Risâle-i Nur Şâkirdleri, tam ihtiyatla beraber, bir taarruz olduğu vakitte münakaşa etmesinler, aldırmasınlar; ve aldanan ehl-i ilim ve îman ise, dost olsunlar. “Biz size ilişmiyoruz. Siz de bize ilişmeyiniz... Biz, ehl-i îman ile kardeşiz.” deyip yatıştırsınlar.
Sâniyen: Mübâreklerin pehlivanı; hem Abdurrahman, hem Lütfü, hem Büyük Hâfız Ali ma’nalarını taşıyan büyük ruhlu Küçük Ali kardeşimiz bir sual soruyor. Halbuki o sualin cevabı, Risâle-i Nur’da yüz yerde var.
“Risâle-i Nur’un erkân-ı îmaniye hakkında bu derece kesretli tahşidatı ne içindir? Bir âmî mü’minin îmanı büyük bir velinin îmanı gibidir, diye eski hocalar bize ders vermişler.” diyor.

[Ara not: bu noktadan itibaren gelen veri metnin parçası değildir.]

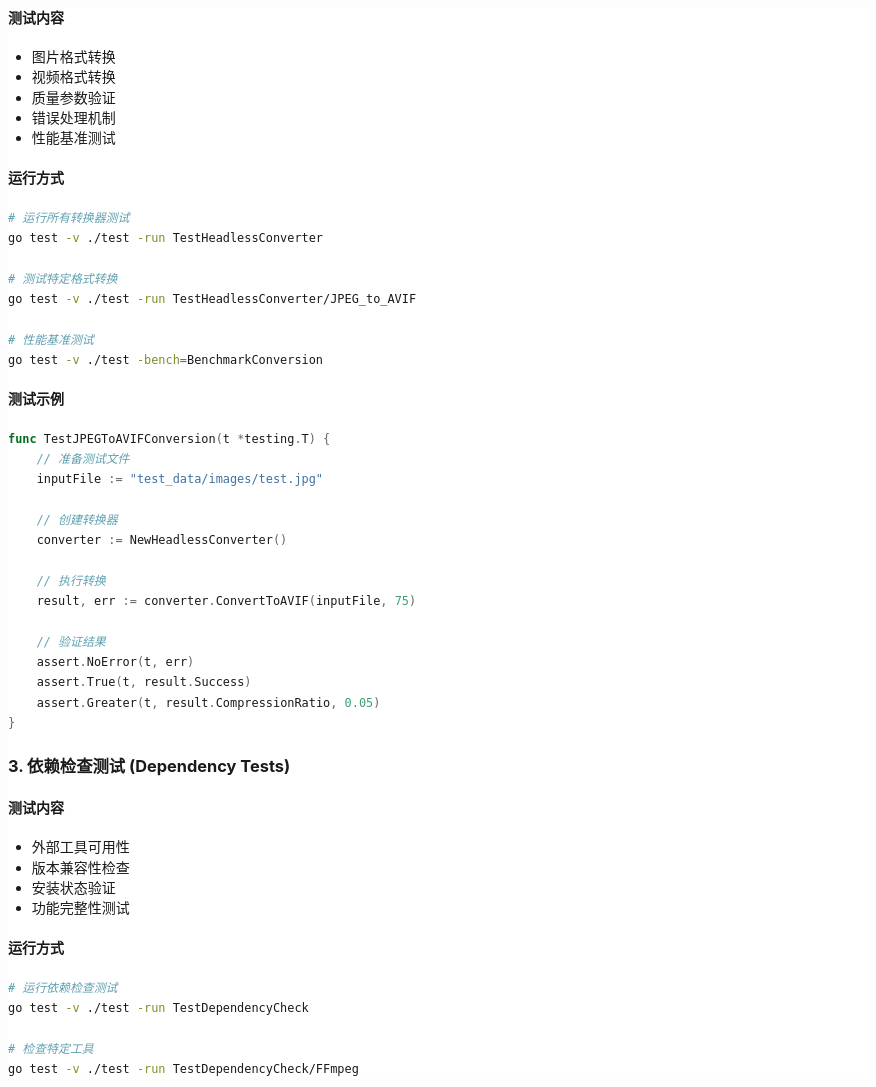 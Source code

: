 #### 测试内容
- 图片格式转换
- 视频格式转换
- 质量参数验证
- 错误处理机制
- 性能基准测试

#### 运行方式
```bash
# 运行所有转换器测试
go test -v ./test -run TestHeadlessConverter

# 测试特定格式转换
go test -v ./test -run TestHeadlessConverter/JPEG_to_AVIF

# 性能基准测试
go test -v ./test -bench=BenchmarkConversion
```

#### 测试示例
```go
func TestJPEGToAVIFConversion(t *testing.T) {
    // 准备测试文件
    inputFile := "test_data/images/test.jpg"
    
    // 创建转换器
    converter := NewHeadlessConverter()
    
    // 执行转换
    result, err := converter.ConvertToAVIF(inputFile, 75)
    
    // 验证结果
    assert.NoError(t, err)
    assert.True(t, result.Success)
    assert.Greater(t, result.CompressionRatio, 0.05)
}
```

### 3. 依赖检查测试 (Dependency Tests)

#### 测试内容
- 外部工具可用性
- 版本兼容性检查
- 安装状态验证
- 功能完整性测试

#### 运行方式
```bash
# 运行依赖检查测试
go test -v ./test -run TestDependencyCheck

# 检查特定工具
go test -v ./test -run TestDependencyCheck/FFmpeg
```
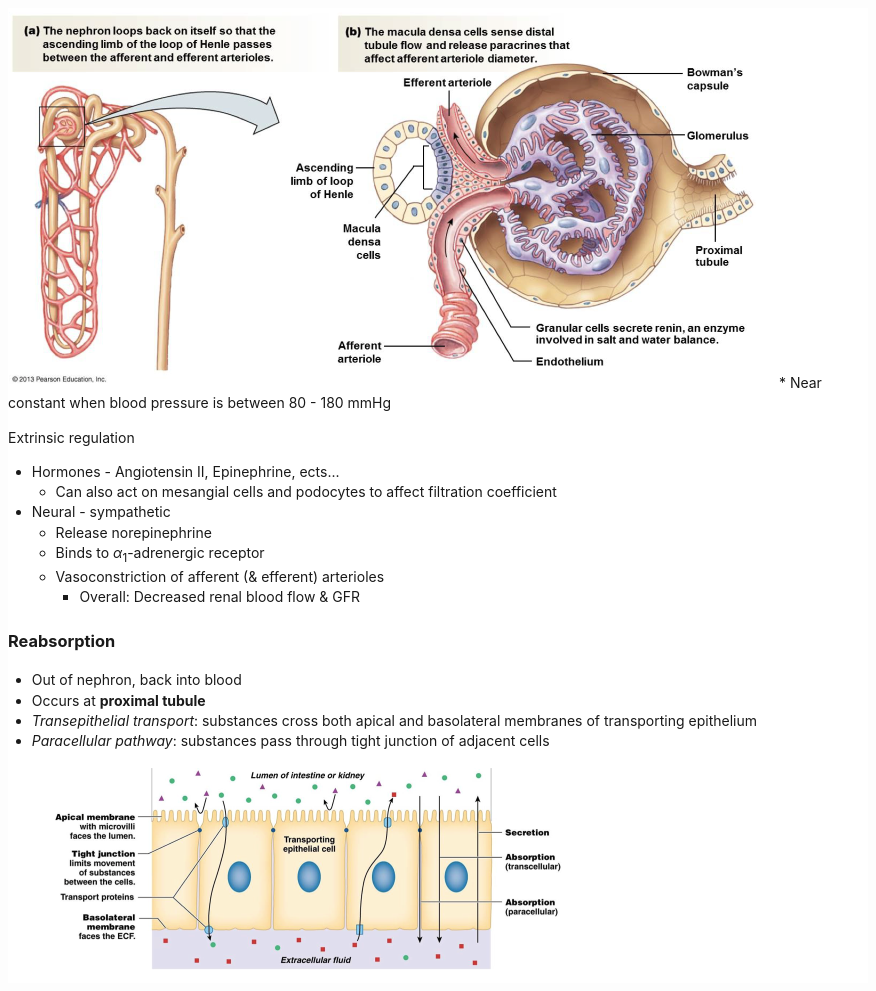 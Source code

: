   <img src="./Figures/Juxtaglomerular%20apparatus.png">
  * Near constant when blood pressure is between 80 - 180 mmHg

Extrinsic regulation
  * Hormones - Angiotensin II, Epinephrine, ects...
    * Can also act on mesangial cells and podocytes to affect filtration coefficient
  * Neural - sympathetic
    * Release norepinephrine
    * Binds to $\alpha_1$-adrenergic receptor
    * Vasoconstriction of afferent (& efferent) arterioles
      * Overall: Decreased renal blood flow & GFR

### Reabsorption
* Out of nephron, back into blood
* Occurs at __proximal tubule__
* _Transepithelial transport_: substances cross both apical and basolateral membranes of transporting epithelium
* _Paracellular pathway_: substances pass through tight junction of adjacent cells
  <img src="./Figures/transepithelial%20transport.png">

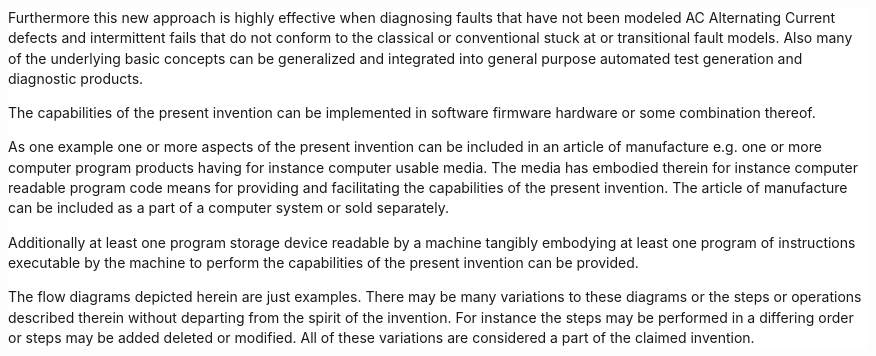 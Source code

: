 Furthermore this new approach is highly effective when diagnosing faults that have not been modeled AC Alternating Current defects and intermittent fails that do not conform to the classical or conventional stuck at or transitional fault models. Also many of the underlying basic concepts can be generalized and integrated into general purpose automated test generation and diagnostic products.

The capabilities of the present invention can be implemented in software firmware hardware or some combination thereof.

As one example one or more aspects of the present invention can be included in an article of manufacture e.g. one or more computer program products having for instance computer usable media. The media has embodied therein for instance computer readable program code means for providing and facilitating the capabilities of the present invention. The article of manufacture can be included as a part of a computer system or sold separately.

Additionally at least one program storage device readable by a machine tangibly embodying at least one program of instructions executable by the machine to perform the capabilities of the present invention can be provided.

The flow diagrams depicted herein are just examples. There may be many variations to these diagrams or the steps or operations described therein without departing from the spirit of the invention. For instance the steps may be performed in a differing order or steps may be added deleted or modified. All of these variations are considered a part of the claimed invention.

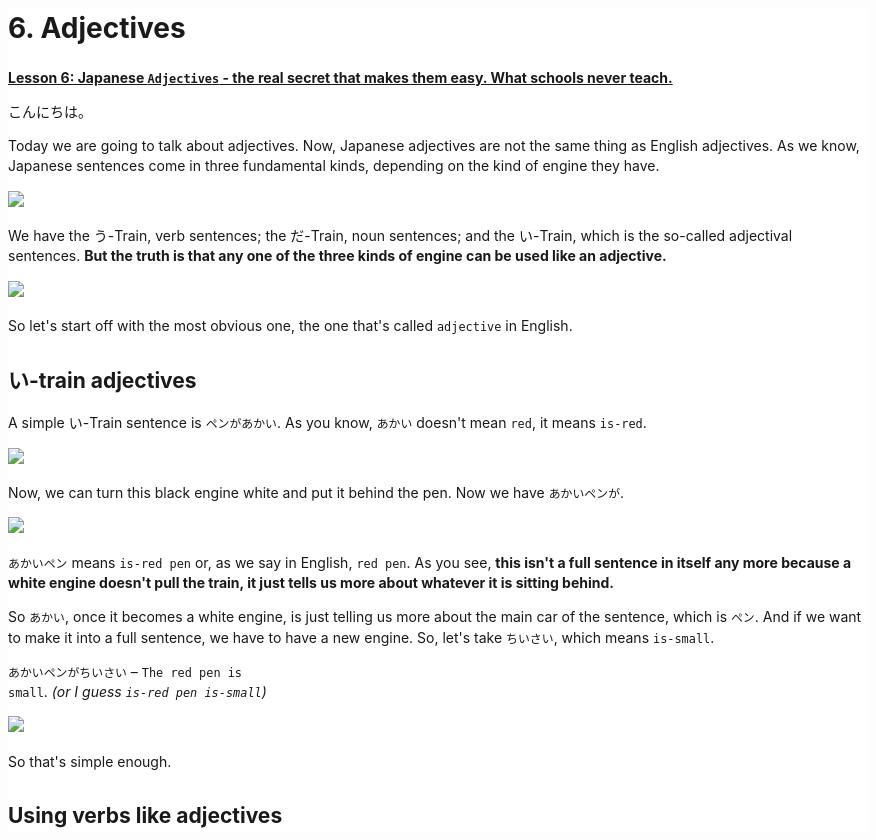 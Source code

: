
 ```table-of-contents
```

# **6. Adjectives**

[**Lesson 6: Japanese <code>Adjectives</code> - the real secret that makes them easy. What schools never teach.**](https://www.youtube.com/watch?v=iyVZlaEqU24&list=PLg9uYxuZf8x_A-vcqqyOFZu06WlhnypWj&index=6)

こんにちは。

Today we are going to talk about adjectives. Now, Japanese adjectives are not the same thing as English adjectives. As we know, Japanese sentences come in three fundamental kinds, depending on the kind of engine they have.

![](image874.webp)

We have the う-Train, verb sentences; the だ-Train, noun sentences; and the い-Train, which is the so-called adjectival sentences. **But the truth is that any one of the three kinds of engine can be used like an adjective.**

![](image1059.webp)

So let's start off with the most obvious one, the one that's called <code>adjective</code> in English.

## い-train adjectives

A simple い-Train sentence is <code>ペンがあかい</code>. As you know, <code>あかい</code> doesn't mean <code>red</code>, it means <code>is-red</code>.

![](image789.webp)

Now, we can turn this black engine white and put it behind the pen. Now we have <code>あかいペンが</code>.

![](image279.webp)

<code>あかいペン</code> means <code>is-red pen</code> or, as we say in English, <code>red pen</code>. As you see, **this isn't a full sentence in itself any more because a white engine doesn't pull the train, it just tells us more about whatever it is sitting behind.**

So <code>あかい</code>, once it becomes a white engine, is just telling us more about the main car of the sentence, which is <code>ペン</code>. And if we want to make it into a full sentence, we have to have a new engine. So, let's take <code>ちいさい</code>, which means <code>is-small</code>.

<code>あかいペンがちいさい</code> – <code>The red pen is small</code>. *(or I guess <code>is-red pen is-small</code>)*

![](image114.webp)

So that's simple enough.

## Using verbs like adjectives
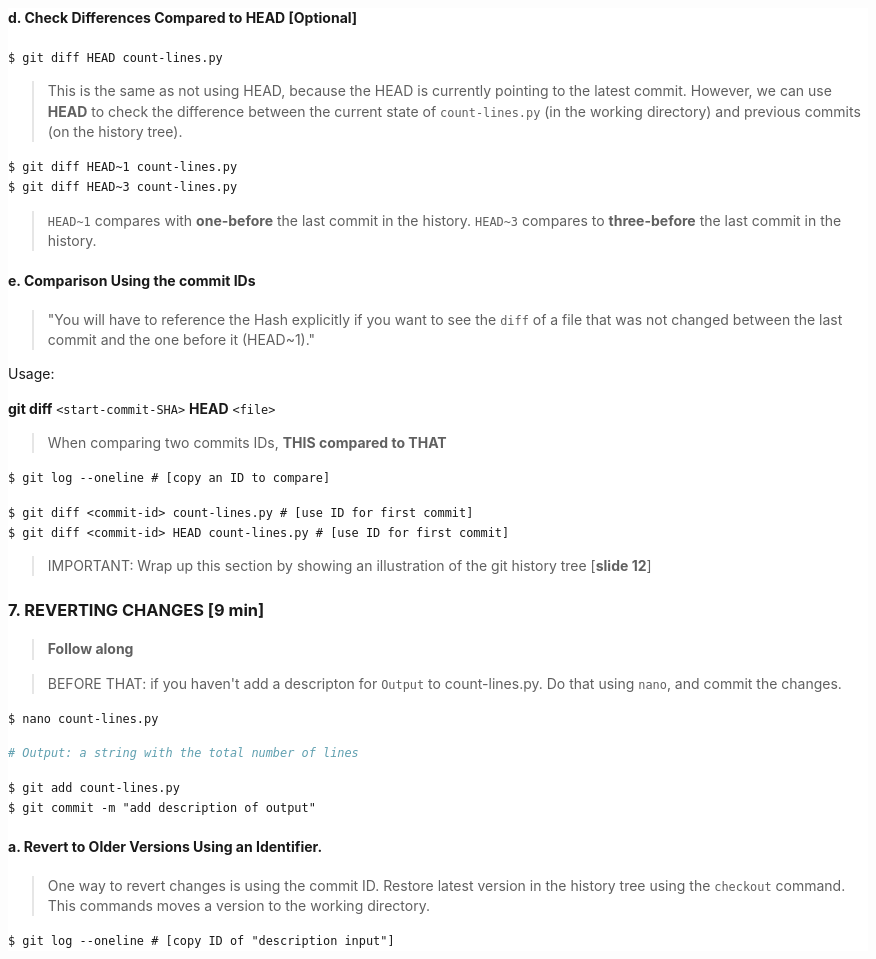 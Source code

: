 #### d. Check Differences Compared to HEAD [**Optional**]
```shell
$ git diff HEAD count-lines.py
```
> This is the same as not using HEAD, because the HEAD is currently pointing to the latest commit. However, we can use **HEAD** to check the difference between the current state of `count-lines.py` (in the working directory) and previous commits (on the history tree).

```shell
$ git diff HEAD~1 count-lines.py 
$ git diff HEAD~3 count-lines.py
```
> `HEAD~1` compares with **one-before** the last commit in the history. `HEAD~3` compares to **three-before** the last commit in the history. 

#### e. Comparison Using the commit IDs
> "You will have to reference the Hash explicitly if you want to see the `diff` of a file that was not changed between the last commit and the one before it (HEAD~1)."

Usage:

**git diff** `<start-commit-SHA>` **HEAD** `<file>`
> When comparing two commits IDs, **THIS compared to THAT**

```shell
$ git log --oneline # [copy an ID to compare]
```
```shell
$ git diff <commit-id> count-lines.py # [use ID for first commit]
$ git diff <commit-id> HEAD count-lines.py # [use ID for first commit]
```

> IMPORTANT: Wrap up this section by showing an illustration of the git history tree [**slide 12**]

### 7. REVERTING CHANGES [9 min]

> **Follow along**

> BEFORE THAT: if you haven't add a descripton for `Output` to count-lines.py. Do that using `nano`, and commit the changes.

```shell
$ nano count-lines.py
```
```python
# Output: a string with the total number of lines
```

```shell
$ git add count-lines.py
$ git commit -m "add description of output"
```

#### a. Revert to Older Versions Using an Identifier. 
>  One way to revert changes is using the commit ID. Restore latest version in the history tree using  the `checkout` command. This commands moves a version to the working directory.

```shell
$ git log --oneline # [copy ID of "description input"]
```
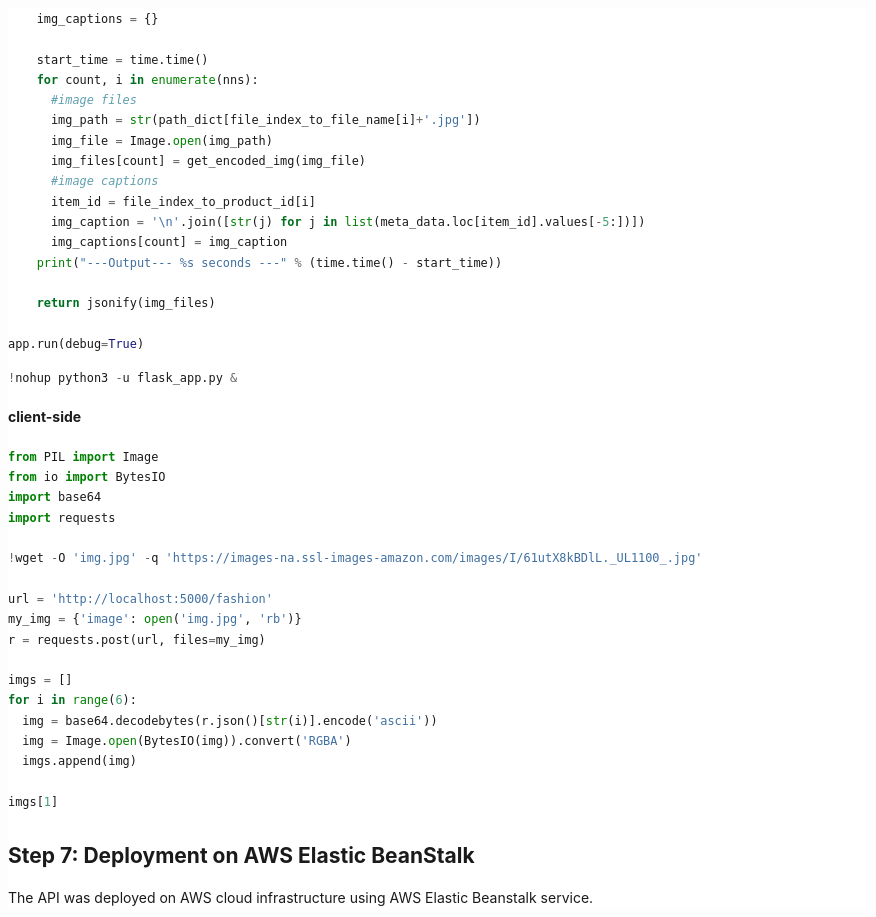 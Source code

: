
 ```python id="5fahnFX0lWUp"
    img_captions = {}

    start_time = time.time()
    for count, i in enumerate(nns):
      #image files
      img_path = str(path_dict[file_index_to_file_name[i]+'.jpg'])
      img_file = Image.open(img_path)
      img_files[count] = get_encoded_img(img_file)
      #image captions
      item_id = file_index_to_product_id[i]
      img_caption = '\n'.join([str(j) for j in list(meta_data.loc[item_id].values[-5:])])
      img_captions[count] = img_caption
    print("---Output--- %s seconds ---" % (time.time() - start_time))

    return jsonify(img_files)

app.run(debug=True)
```

```python colab={"base_uri": "https://localhost:8080/"} id="X0ktfvwxlWQt" outputId="3faa21d0-362e-4936-cc9c-a8fb33d44a0b"
!nohup python3 -u flask_app.py &
```


#### client-side


```python id="DX7NLTjUIx-4"
from PIL import Image
from io import BytesIO
import base64
import requests

!wget -O 'img.jpg' -q 'https://images-na.ssl-images-amazon.com/images/I/61utX8kBDlL._UL1100_.jpg'

url = 'http://localhost:5000/fashion'
my_img = {'image': open('img.jpg', 'rb')}
r = requests.post(url, files=my_img)

imgs = []
for i in range(6):
  img = base64.decodebytes(r.json()[str(i)].encode('ascii'))
  img = Image.open(BytesIO(img)).convert('RGBA')
  imgs.append(img)

imgs[1]
```


## Step 7: Deployment on AWS Elastic BeanStalk



The API was deployed on AWS cloud infrastructure using AWS Elastic Beanstalk service.
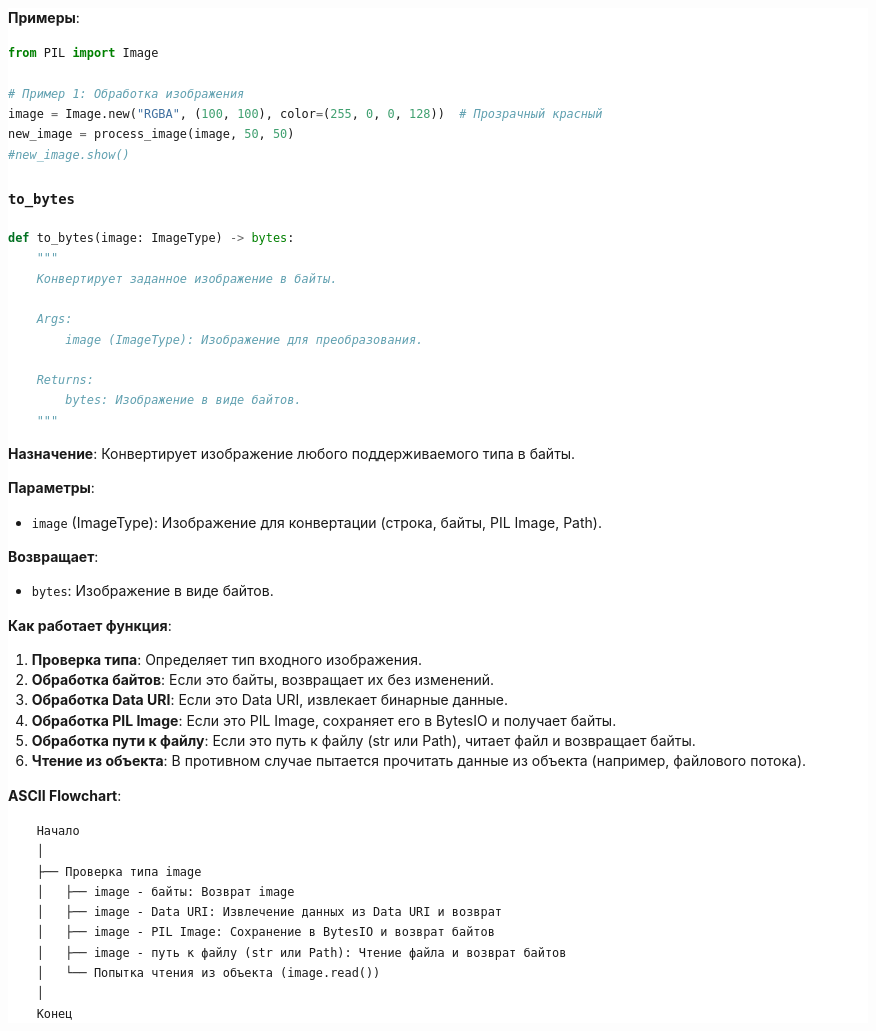 **Примеры**:

```python
from PIL import Image

# Пример 1: Обработка изображения
image = Image.new("RGBA", (100, 100), color=(255, 0, 0, 128))  # Прозрачный красный
new_image = process_image(image, 50, 50)
#new_image.show()
```

### `to_bytes`

```python
def to_bytes(image: ImageType) -> bytes:
    """
    Конвертирует заданное изображение в байты.

    Args:
        image (ImageType): Изображение для преобразования.

    Returns:
        bytes: Изображение в виде байтов.
    """
```

**Назначение**: Конвертирует изображение любого поддерживаемого типа в байты.

**Параметры**:
- `image` (ImageType): Изображение для конвертации (строка, байты, PIL Image, Path).

**Возвращает**:
- `bytes`: Изображение в виде байтов.

**Как работает функция**:

1. **Проверка типа**: Определяет тип входного изображения.
2. **Обработка байтов**: Если это байты, возвращает их без изменений.
3. **Обработка Data URI**: Если это Data URI, извлекает бинарные данные.
4. **Обработка PIL Image**: Если это PIL Image, сохраняет его в BytesIO и получает байты.
5. **Обработка пути к файлу**: Если это путь к файлу (str или Path), читает файл и возвращает байты.
6. **Чтение из объекта**: В противном случае пытается прочитать данные из объекта (например, файлового потока).

**ASCII Flowchart**:

```
    Начало
    │
    ├── Проверка типа image
    │   ├── image - байты: Возврат image
    │   ├── image - Data URI: Извлечение данных из Data URI и возврат
    │   ├── image - PIL Image: Сохранение в BytesIO и возврат байтов
    │   ├── image - путь к файлу (str или Path): Чтение файла и возврат байтов
    │   └── Попытка чтения из объекта (image.read())
    │
    Конец
```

Elcevab: Başta matbu “Âyet-ül Kübrâ,” hem “Yirmi Sekizinci mektubun” üçüncü mes’elesinin ikinci noktasında -meratib-i îmaniye bahislerinde âhire yakın “Müceddid-i Elf-i Sâni İmam-ı Rabbânî” beyânı ve hükmü ki: “Bütün tarikatların müntehası ve en büyük maksadları, hakâik-ı îmaniyenin inkişafıdır, ve bir mes’ele-i îmaniyenin kat’iyyetle vuzuhu, bin kerâmetlerden ve keşfiyattan daha iyidir.” ve “Âyet-ül Kübrânın” en âhirdeki ve “Lâhika’dan” alınan o mektubun parçası ve tamamının beyânatı cevab olduğu gibi; “Meyve Risâlesi”nin tekrarat-ı Kur’âniye hakkında Onuncu Mes’elesi, tevhid ve îman rükünleri hakkında tekrarlı ve kesretli tahşidat-ı Kur’âniyenin hikmeti, aynen bitamamiha onun hakîki tefsiri olan Risâle-i Nur’da cereyan etmesi de cevabdır.
Îman-ı tahkiki, taklidî ve icmâlî ve tafsilî; ve îmanın bütün tehacümata, vesveseler ve şübhelere karşı dayanıp sarsılmamasını beyân eder, Risâle-i Nur parçalarının izahatı, büyük ruhlu Küçük Ali’nin mektubuna öyle bir cevabdır ki, bize hiçbir ihtiyaç bırakmıyor.
İkinci Cihet: Îman, yalnız icmalî ve taklidî bir tasdike münhasır değil. Bir çekirdekten, ta hurma ağacına kadar; ve eldeki aynada görünen misalî güneşten, ta deniz yüzündeki aksine, ta güneşe kadar mertebeleri ve inkişafları olduğu gibi; îmanın o derece kesretli hakîkatları var ki, bin bir esmâ-i İlâhîye ve sâir erkân-ı îmaniyenin kâinat hakîkatiyle alâkadar çok hakîkatları var ki: “Bütün ilimlerin ve marifetlerin ve kemâlât-ı insaniyenin en büyüğü îmandır ve îman-ı tahkikiden gelen tafsilli ve bürhanlı marifet-i kudsiyedir” diye ehl-i hakîkat ittifak etmişler.
Evet, îman-ı taklidî, çabuk şüphelere mağlûp olur. Ondan çok kuvvetli ve çok geniş olan îman-ı tahkikîde, pek çok meratib var. O mertebelerden “ilmel-yakîn” mertebesi, çok bürhanlarının kuvvetleriyle, binler şübhelere karşı dayanır. Halbuki taklidî îman bir şüpheye karşı ba’zan mağlûb olur.